Problem to work on: Where the records below have a line with "would", that line is to be copied.

Extracted records

- - - - -

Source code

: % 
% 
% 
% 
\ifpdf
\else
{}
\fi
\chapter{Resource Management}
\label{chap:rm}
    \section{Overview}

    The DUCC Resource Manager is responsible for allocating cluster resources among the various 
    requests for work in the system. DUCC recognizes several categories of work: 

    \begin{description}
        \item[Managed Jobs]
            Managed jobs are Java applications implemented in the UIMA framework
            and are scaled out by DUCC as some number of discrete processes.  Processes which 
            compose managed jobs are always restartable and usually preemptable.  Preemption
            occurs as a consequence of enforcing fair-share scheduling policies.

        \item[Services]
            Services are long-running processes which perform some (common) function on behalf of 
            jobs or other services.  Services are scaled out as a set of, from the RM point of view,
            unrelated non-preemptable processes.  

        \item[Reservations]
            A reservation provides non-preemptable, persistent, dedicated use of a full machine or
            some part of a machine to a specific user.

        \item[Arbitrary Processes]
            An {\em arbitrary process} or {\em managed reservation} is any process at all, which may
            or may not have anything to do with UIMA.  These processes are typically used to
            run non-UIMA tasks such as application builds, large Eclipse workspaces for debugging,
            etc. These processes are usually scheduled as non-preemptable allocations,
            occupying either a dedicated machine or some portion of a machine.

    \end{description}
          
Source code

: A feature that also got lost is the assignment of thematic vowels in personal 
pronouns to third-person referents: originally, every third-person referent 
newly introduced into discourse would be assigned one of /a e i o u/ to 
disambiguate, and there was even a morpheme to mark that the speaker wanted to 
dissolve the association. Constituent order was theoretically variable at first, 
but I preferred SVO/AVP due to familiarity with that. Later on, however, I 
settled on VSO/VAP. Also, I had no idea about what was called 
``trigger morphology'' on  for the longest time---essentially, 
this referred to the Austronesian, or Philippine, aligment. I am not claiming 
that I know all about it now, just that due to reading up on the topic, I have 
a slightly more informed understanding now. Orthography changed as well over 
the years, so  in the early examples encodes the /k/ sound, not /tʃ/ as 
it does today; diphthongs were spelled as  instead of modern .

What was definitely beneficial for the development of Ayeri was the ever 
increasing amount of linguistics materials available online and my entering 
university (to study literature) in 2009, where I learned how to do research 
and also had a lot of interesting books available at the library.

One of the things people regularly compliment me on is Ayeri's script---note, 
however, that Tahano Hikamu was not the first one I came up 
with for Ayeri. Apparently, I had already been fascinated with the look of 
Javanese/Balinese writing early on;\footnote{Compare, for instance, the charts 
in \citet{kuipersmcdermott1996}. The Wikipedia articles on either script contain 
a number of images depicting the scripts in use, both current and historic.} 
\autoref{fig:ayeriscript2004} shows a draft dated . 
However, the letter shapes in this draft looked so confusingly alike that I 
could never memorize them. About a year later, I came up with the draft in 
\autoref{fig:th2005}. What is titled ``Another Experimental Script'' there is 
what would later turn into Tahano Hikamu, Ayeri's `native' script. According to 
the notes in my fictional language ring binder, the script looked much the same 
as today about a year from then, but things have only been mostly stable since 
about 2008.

- - - - -

Task response:
newly introduced into discourse would be assigned one of /a e i o u/ to 
what would later turn into Tahano Hikamu, Ayeri's `native' script. According to 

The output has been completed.